Session Information
Contribution
Description: In this paper I will investigate the open-air school 'Umberto di Savoia' of Milan. The school may be considered 'iconic', if not in design or education, then certainly in size. It was part of a megalomaniac project of urban architecture that received considerable attention in international circles, although it may not have been as 'original' as 'truly' iconic schools like the one of Duiker in Amsterdam or the one of Baudoin and Lods in Suresnes. Nevertheless the school symbolized the institutionalization of the Italian open-air 'movement'. Initially conceived by the socialist city council as a vacation colony during the summer and as a day school for the rest of the year in the line of other 'experiments' in Bologna, Padua and Milan, the project would soon lend itself perfectly for mass celebrations of fascism (Penzo, 2003). Constructed in a public park and built around a former hippodrome of the 'Trotter Society', the project encompassed numerous school pavilions, an open-air swimming pool, and football, tennis and skating grounds. Later on, former horse stables on the premises would be transformed into a 'preventive' boarding school for children living in "particularly difficult family circumstances" (Idem). Finally, a genuine cinema and a little church were constructed as well. However, what interests me in terms of 'transformation of knowledge', is not the architectural as such, but the relation between design and education in general. In the line of previous research on this topic (Depaepe, Simon & Thyssen, 2005) my main question is: to what degree was the education offered within this allegedly 'renewing' school buildings 'renewing' in its turn? Did the pavilion structure of the school result in less frontal and teacher-oriented education? The school's rhetoric stressed on 'new education' principles such as natural education, observation, reflection, learning for life and so on. How was all this knowledge transformed into practice? To what extent was it capable of altering the 'choreography' of schooling?

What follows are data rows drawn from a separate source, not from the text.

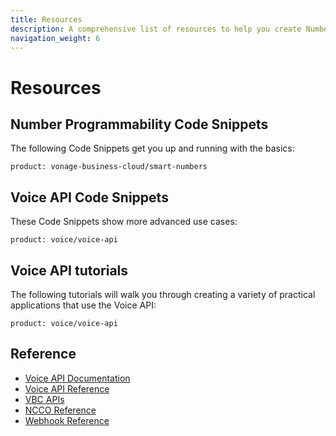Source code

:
 ```yaml
---
title: Resources
description: A comprehensive list of resources to help you create Number Programmability service applications
navigation_weight: 6
---
```


# Resources

## Number Programmability Code Snippets

The following Code Snippets get you up and running with the basics:

```code_snippet_list
product: vonage-business-cloud/smart-numbers
```

## Voice API Code Snippets

These Code Snippets show more advanced use cases:

```code_snippet_list
product: voice/voice-api
```

## Voice API tutorials

The following tutorials will walk you through creating a variety of practical applications that use the Voice API:

```tutorials
product: voice/voice-api
```

## Reference

* [Voice API Documentation](/voice)
* [Voice API Reference](/api/voice)
* [VBC APIs](/vonage-business-cloud/vbc-apis/overview)
* [NCCO Reference](/voice/voice-api/ncco-reference)
* [Webhook Reference](/voice/voice-api/webhook-reference)
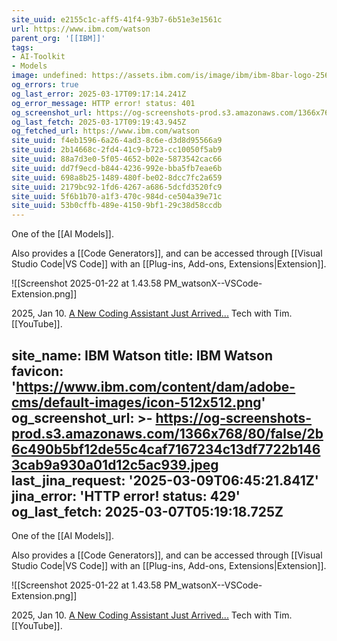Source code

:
 ```yaml
---
site_uuid: e2155c1c-aff5-41f4-93b7-6b51e3e1561c
url: https://www.ibm.com/watson
parent_org: '[[IBM]]'
tags:
- AI-Toolkit
- Models
image: undefined: https://assets.ibm.com/is/image/ibm/ibm-8bar-logo-2560x2560?$original
og_errors: true
og_last_error: 2025-03-17T09:17:14.241Z
og_error_message: HTTP error! status: 401
og_screenshot_url: https://og-screenshots-prod.s3.amazonaws.com/1366x768/80/false/2b6c490b5bf12de55c4caf7167234c13df7722b1463cab9a930a01d12c5ac939.jpeg
og_last_fetch: 2025-03-17T09:19:43.945Z
og_fetched_url: https://www.ibm.com/watson
site_uuid: f4eb1596-6a26-4ad3-8c6e-d3d8d95566a9
site_uuid: 2b14668c-2fd4-41c9-b723-cc10050f5ab9
site_uuid: 88a7d3e0-5f05-4652-b02e-5873542cac66
site_uuid: dd7f9ecd-b844-4236-992e-bba5fb7eae6b
site_uuid: 698a8b25-1489-480f-be02-8dcc7fc2a659
site_uuid: 2179bc92-1fd6-4267-a686-5dcfd3520fc9
site_uuid: 5f6b1b70-a1f3-470c-984d-ce504a39e71c
site_uuid: 53b0cffb-489e-4150-9bf1-29c38d58ccdb
---
```

One of the [[AI Models]]. 

Also provides a [[Code Generators]], and can be accessed through [[Visual Studio Code|VS Code]] with an [[Plug-ins,  Add-ons,  Extensions|Extension]]. 

![[Screenshot 2025-01-22 at 1.43.58 PM_watsonX--VSCode-Extension.png]]

2025, Jan 10. [A New Coding Assistant Just Arrived...](https://youtu.be/becL7_JrHSo?si=4m-FFAom6lIPcihK) Tech with Tim. [[YouTube]]. 

site_name: IBM Watson
title: IBM Watson
favicon: 'https://www.ibm.com/content/dam/adobe-cms/default-images/icon-512x512.png'
og_screenshot_url: >-
  https://og-screenshots-prod.s3.amazonaws.com/1366x768/80/false/2b6c490b5bf12de55c4caf7167234c13df7722b1463cab9a930a01d12c5ac939.jpeg
last_jina_request: '2025-03-09T06:45:21.841Z'
jina_error: 'HTTP error! status: 429'
og_last_fetch: 2025-03-07T05:19:18.725Z
---
One of the [[AI Models]]. 

Also provides a [[Code Generators]], and can be accessed through [[Visual Studio Code|VS Code]] with an [[Plug-ins,  Add-ons,  Extensions|Extension]]. 

![[Screenshot 2025-01-22 at 1.43.58 PM_watsonX--VSCode-Extension.png]]

2025, Jan 10. [A New Coding Assistant Just Arrived...](https://youtu.be/becL7_JrHSo?si=4m-FFAom6lIPcihK) Tech with Tim. [[YouTube]]. 
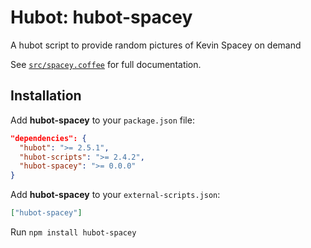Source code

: # Hubot: hubot-spacey

A hubot script to provide random pictures of Kevin Spacey on demand

See [`src/spacey.coffee`](src/spacey.coffee) for full documentation.

## Installation

Add **hubot-spacey** to your `package.json` file:

```json
"dependencies": {
  "hubot": ">= 2.5.1",
  "hubot-scripts": ">= 2.4.2",
  "hubot-spacey": ">= 0.0.0"
}
```

Add **hubot-spacey** to your `external-scripts.json`:

```json
["hubot-spacey"]
```

Run `npm install hubot-spacey`
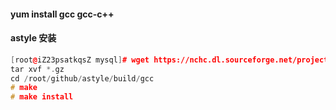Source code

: #### yum install gcc gcc-c++
#### astyle 安装
```c++
[root@iZ23psatkqsZ mysql]# wget https://nchc.dl.sourceforge.net/project/astyle/astyle/astyle%203.0.1/astyle_3.0.1_linux.tar.gz
tar xvf *.gz
cd /root/github/astyle/build/gcc
# make
# make install
```
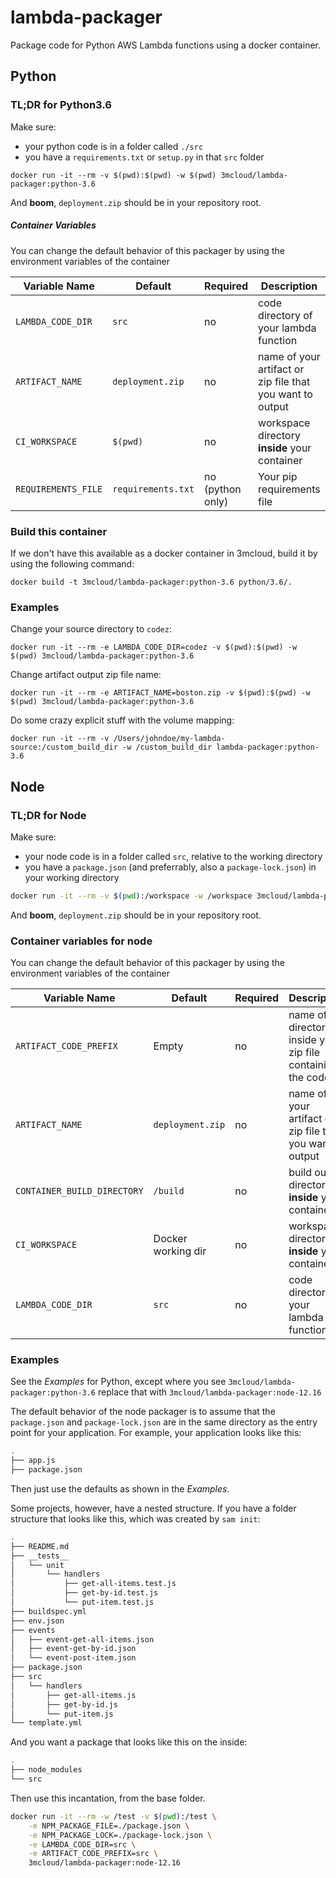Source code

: # lambda-packager
Package code for Python AWS Lambda functions using a docker container.

## Python

### TL;DR for Python3.6

Make sure:
- your python code is in a folder called `./src`
- you have a `requirements.txt` or `setup.py` in that `src` folder

```
docker run -it --rm -v $(pwd):$(pwd) -w $(pwd) 3mcloud/lambda-packager:python-3.6
```

And **boom**, `deployment.zip` should be in your repository root.

##### Container Variables

You can change the default behavior of this packager by using the environment variables of the container

| Variable Name | Default | Required | Description |
|-------------- | ------- | ---------| ----------- |
| `LAMBDA_CODE_DIR` | `src` | no | code directory of your lambda function |
| `ARTIFACT_NAME` | `deployment.zip` | no | name of your artifact or zip file that you want to output |
| `CI_WORKSPACE` | `$(pwd)` | no | workspace directory __inside__ your container |
| `REQUIREMENTS_FILE` | `requirements.txt` | no (python only) | Your pip requirements file |

### Build this container

If we don't have this available as a docker container in 3mcloud, build it by using the following command:

```
docker build -t 3mcloud/lambda-packager:python-3.6 python/3.6/.
```


### Examples

Change your source directory to `codez`:

```
docker run -it --rm -e LAMBDA_CODE_DIR=codez -v $(pwd):$(pwd) -w $(pwd) 3mcloud/lambda-packager:python-3.6
```

Change artifact output zip file name:
```
docker run -it --rm -e ARTIFACT_NAME=boston.zip -v $(pwd):$(pwd) -w $(pwd) 3mcloud/lambda-packager:python-3.6
```

Do some crazy explicit stuff with the volume mapping:

```
docker run -it --rm -v /Users/johndoe/my-lambda-source:/custom_build_dir -w /custom_build_dir lambda-packager:python-3.6
```

## Node

### TL;DR for Node

Make sure:
- your node code is in a folder called `src`, relative to the working directory
- you have a `package.json` (and preferrably, also a `package-lock.json`) in your working directory

```bash
docker run -it --rm -v $(pwd):/workspace -w /workspace 3mcloud/lambda-packager:node-12.16
```

And **boom**, `deployment.zip` should be in your repository root.

### Container variables for node

You can change the default behavior of this packager by using the environment variables of the container

| Variable Name | Default | Required | Description |
|-------------- | ------- | ---------| ----------- |
| `ARTIFACT_CODE_PREFIX` | Empty | no | name of the directory inside your zip file containing the code |
| `ARTIFACT_NAME` | `deployment.zip` | no | name of your artifact or zip file that you want to output |
| `CONTAINER_BUILD_DIRECTORY` | `/build` | no | build output directory __inside__ your container |
| `CI_WORKSPACE` | Docker working dir | no | workspace directory __inside__ your container |
| `LAMBDA_CODE_DIR` | `src` | no | code directory of your lambda function |

### Examples

See the _Examples_ for Python, except where you see `3mcloud/lambda-packager:python-3.6` replace that 
with `3mcloud/lambda-packager:node-12.16`

The default behavior of the node packager is to assume that the `package.json` and `package-lock.json` 
are in the same directory as the entry point for your application. For example, your application looks like this:

```bash
.
├── app.js
├── package.json
```

Then just use the defaults as shown in the _Examples_.

Some projects, however, have a nested structure. If you have a folder structure that looks like this, which was created by `sam init`:

```bash
.
├── README.md
├── __tests__
│   └── unit
│       └── handlers
│           ├── get-all-items.test.js
│           ├── get-by-id.test.js
│           └── put-item.test.js
├── buildspec.yml
├── env.json
├── events
│   ├── event-get-all-items.json
│   ├── event-get-by-id.json
│   └── event-post-item.json
├── package.json
├── src
│   └── handlers
│       ├── get-all-items.js
│       ├── get-by-id.js
│       └── put-item.js
└── template.yml
```

And you want a package that looks like this on the inside:

```bash
.
├── node_modules
└── src
```

Then use this incantation, from the base folder.

```bash
docker run -it --rm -w /test -v $(pwd):/test \
    -e NPM_PACKAGE_FILE=./package.json \
    -e NPM_PACKAGE_LOCK=./package-lock.json \
    -e LAMBDA_CODE_DIR=src \
    -e ARTIFACT_CODE_PREFIX=src \
    3mcloud/lambda-packager:node-12.16
```
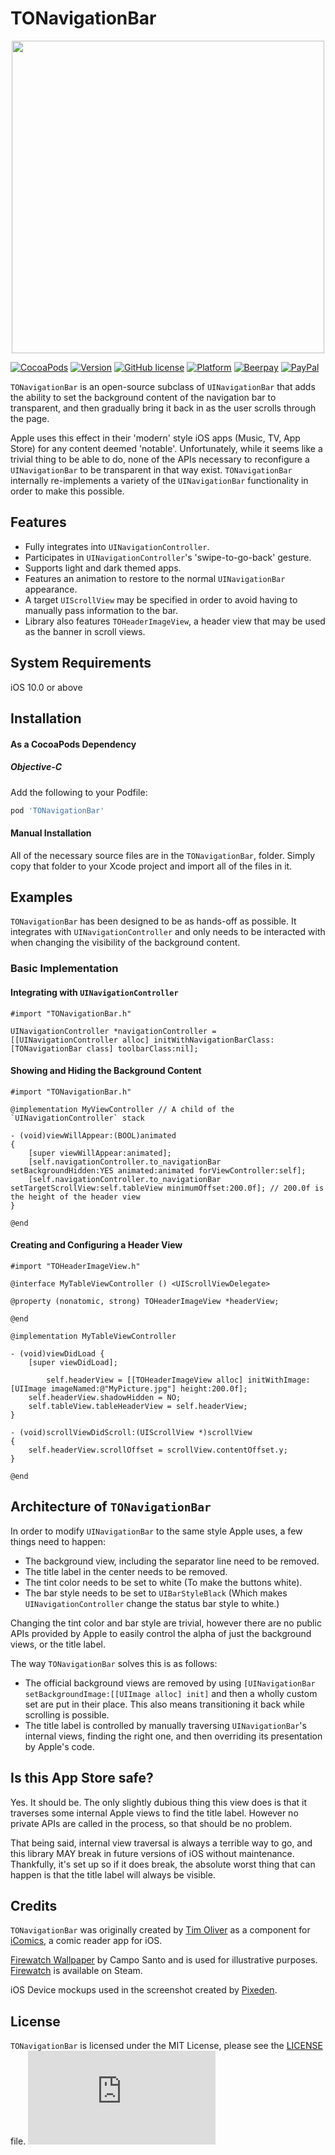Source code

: # TONavigationBar

<p align="center">
<img src="https://github.com/TimOliver/TONavigationBar/raw/master/screenshot.jpg" width="500" style="margin:0 auto" />
</p>

[![CocoaPods](https://img.shields.io/cocoapods/dt/TONavigationBar.svg?maxAge=3600)](https://cocoapods.org/pods/TONavigationBar)
[![Version](https://img.shields.io/cocoapods/v/TONavigationBar.svg?style=flat)](http://cocoadocs.org/docsets/TOCropViewController)
[![GitHub license](https://img.shields.io/badge/license-MIT-blue.svg)](https://raw.githubusercontent.com/TimOliver/TONavigationBar/master/LICENSE)
[![Platform](https://img.shields.io/cocoapods/p/TONavigationBar.svg?style=flat)](http://cocoadocs.org/docsets/TONavigationBar)
[![Beerpay](https://beerpay.io/TimOliver/TONavigationBar/badge.svg?style=flat)](https://beerpay.io/TimOliver/TONavigationBar)
[![PayPal](https://img.shields.io/badge/paypal-donate-blue.svg)](https://www.paypal.com/cgi-bin/webscr?cmd=_s-xclick&hosted_button_id=M4RKULAVKV7K8)


`TONavigationBar` is an open-source subclass of `UINavigationBar` that adds the ability to set the background content of the navigation bar to transparent, and then gradually bring it back in as the user scrolls through the page.

Apple uses this effect in their 'modern' style iOS apps (Music, TV, App Store) for any content deemed 'notable'. Unfortunately, while it seems like a trivial thing to be able to do, none of the APIs necessary to reconfigure a `UINavigationBar` to be transparent in that way exist. `TONavigationBar` internally re-implements a variety of the `UINavigationBar` functionality in order to make this possible.

## Features
* Fully integrates into `UINavigationController`.
* Participates in `UINavigationController`'s 'swipe-to-go-back' gesture.
* Supports light and dark themed apps.
* Features an animation to restore to the normal `UINavigationBar` appearance.
* A target `UIScrollView` may be specified in order to avoid having to manually pass information to the bar.
* Library also features `TOHeaderImageView`, a header view that may be used as the banner in scroll views.

## System Requirements
iOS 10.0 or above

## Installation

#### As a CocoaPods Dependency

##### Objective-C

Add the following to your Podfile:
``` ruby
pod 'TONavigationBar'
```


#### Manual Installation

All of the necessary source files are in the `TONavigationBar`, folder. Simply copy that folder to your Xcode project and import all of the files in it.

## Examples
`TONavigationBar` has been designed to be as hands-off as possible. It integrates with `UINavigationController` and only needs to be interacted with when changing the visibility of the background content.

### Basic Implementation

#### Integrating with `UINavigationController`

```objc
#import "TONavigationBar.h"

UINavigationController *navigationController = [[UINavigationController alloc] initWithNavigationBarClass:[TONavigationBar class] toolbarClass:nil];

```

#### Showing and Hiding the Background Content

```objc
#import "TONavigationBar.h"

@implementation MyViewController // A child of the `UINavigationController` stack

- (void)viewWillAppear:(BOOL)animated
{
    [super viewWillAppear:animated];
    [self.navigationController.to_navigationBar setBackgroundHidden:YES animated:animated forViewController:self];
    [self.navigationController.to_navigationBar setTargetScrollView:self.tableView minimumOffset:200.0f]; // 200.0f is the height of the header view
}

@end
```

#### Creating and Configuring a Header View

```objc
#import "TOHeaderImageView.h"

@interface MyTableViewController () <UIScrollViewDelegate>

@property (nonatomic, strong) TOHeaderImageView *headerView;

@end

@implementation MyTableViewController

- (void)viewDidLoad {
	[super viewDidLoad];
	
	    self.headerView = [[TOHeaderImageView alloc] initWithImage:[UIImage imageNamed:@"MyPicture.jpg"] height:200.0f];
    self.headerView.shadowHidden = NO;
    self.tableView.tableHeaderView = self.headerView;
}

- (void)scrollViewDidScroll:(UIScrollView *)scrollView
{
    self.headerView.scrollOffset = scrollView.contentOffset.y;
}

@end

```


## Architecture of `TONavigationBar`

In order to modify `UINavigationBar` to the same style Apple uses, a few things need to happen:

* The background view, including the separator line need to be removed.
* The title label in the center needs to be removed.
* The tint color needs to be set to white (To make the buttons white).
* The bar style needs to be set to `UIBarStyleBlack` (Which makes `UINavigationController` change the status bar style to white.)

Changing the tint color and bar style are trivial, however there are no public APIs provided by Apple to easily control the alpha of just the background views, or the title label.

The way `TONavigationBar` solves this is as follows:

* The official background views are removed by using `[UINavigationBar setBackgroundImage:[[UIImage alloc] init]` and then a wholly custom set are put in their place. This also means transitioning it back while scrolling is possible.
* The title label is controlled by manually traversing `UINavigationBar`'s internal views, finding the right one, and then overriding its presentation by Apple's code.

## Is this App Store safe?

Yes. It should be. The only slightly dubious thing this view does is that it traverses some internal Apple views to find the title label. However no private APIs are called in the process, so that should be no problem.

That being said, internal view traversal is always a terrible way to go, and this library MAY break in future versions of iOS without maintenance. Thankfully, it's set up so if it does break, the absolute worst thing that can happen is that the title label will always be visible.

## Credits
`TONavigationBar` was originally created by [Tim Oliver](http://twitter.com/TimOliverAU) as a component for [iComics](http://icomics.co), a comic reader app for iOS.

[Firewatch Wallpaper](http://blog.camposanto.com/post/138965082204/firewatch-launch-wallpaper-when-we-redid-the) by Campo Santo and is used for illustrative purposes. [Firewatch](http://store.steampowered.com/app/383870/Firewatch/) is available on Steam.

iOS Device mockups used in the screenshot created by [Pixeden](http://www.pixeden.com).

## License
`TONavigationBar` is licensed under the MIT License, please see the [LICENSE](LICENSE) file. ![analytics](https://ga-beacon.appspot.com/UA-5643664-16/TONavigationBar/README.md?pixel)
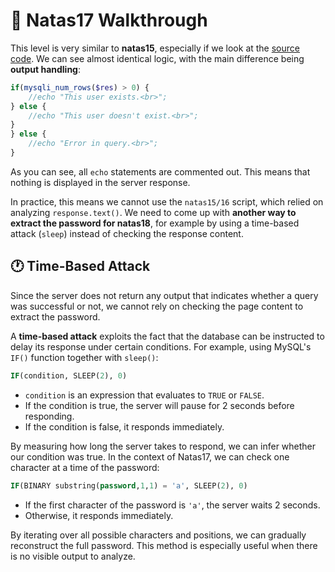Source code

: 
# 🔐 Natas17 Walkthrough

This level is very similar to **natas15**, especially if we look at the [source code](http://natas17.natas.labs.overthewire.org/index-source.html). We can see almost identical logic, with the main difference being **output handling**:

```php
if(mysqli_num_rows($res) > 0) {
    //echo "This user exists.<br>";
} else {
    //echo "This user doesn't exist.<br>";
}
} else {
    //echo "Error in query.<br>";
}
```

As you can see, all `echo` statements are commented out. This means that nothing is displayed in the server response.  

In practice, this means we cannot use the `natas15/16` script, which relied on analyzing `response.text()`. We need to come up with **another way to extract the password for natas18**, for example by using a time-based attack (`sleep`) instead of checking the response content.

## :clock1: Time-Based Attack

Since the server does not return any output that indicates whether a query was successful or not, we cannot rely on checking the page content to extract the password.  

A **time-based attack** exploits the fact that the database can be instructed to delay its response under certain conditions. For example, using MySQL's `IF()` function together with `sleep()`:

```sql
IF(condition, SLEEP(2), 0)
```

- `condition` is an expression that evaluates to `TRUE` or `FALSE`.  
- If the condition is true, the server will pause for 2 seconds before responding.  
- If the condition is false, it responds immediately.

By measuring how long the server takes to respond, we can infer whether our condition was true. In the context of Natas17, we can check one character at a time of the password:

```sql
IF(BINARY substring(password,1,1) = 'a', SLEEP(2), 0)
```

- If the first character of the password is `'a'`, the server waits 2 seconds.  
- Otherwise, it responds immediately.  

By iterating over all possible characters and positions, we can gradually reconstruct the full password. This method is especially useful when there is no visible output to analyze.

Methodology: The methodology used, fits into the framework of 'new cultural history', and more specifically, 'classroom history' (as 'thick description', with particular attention for everyday education, the visual and material school culture). Among the primary sources that will be used, are minutes of international congresses of open-air schools, several issues of the bulletin of the international committee on open-air schools/education, sources about Italian open-air schools in general, about socialism and fascism and so on. The most important part, however, will consist of internally published and unpublished written and visual sources, located e.g. in the State Archive of Milan. Finally, oral accounts will be used as well.
Conclusions: It is expected that the education offered within this particular open-air school differed less from the regular education than the architectural design and the 'new education' rhetoric may have promised. Given the fact that the school was part of a eugenic project that segregated materially, 'hereditary' and 'morally' poor children from 'healthy' ones on a extensive scale, aiming to produce economically, military and morally profitable citizens, it is expected that the school regime resulted in paradoxical effects of liberty and coercion, individuality and collectiveness etc., which may well have been experienced by the school children and their parents as such.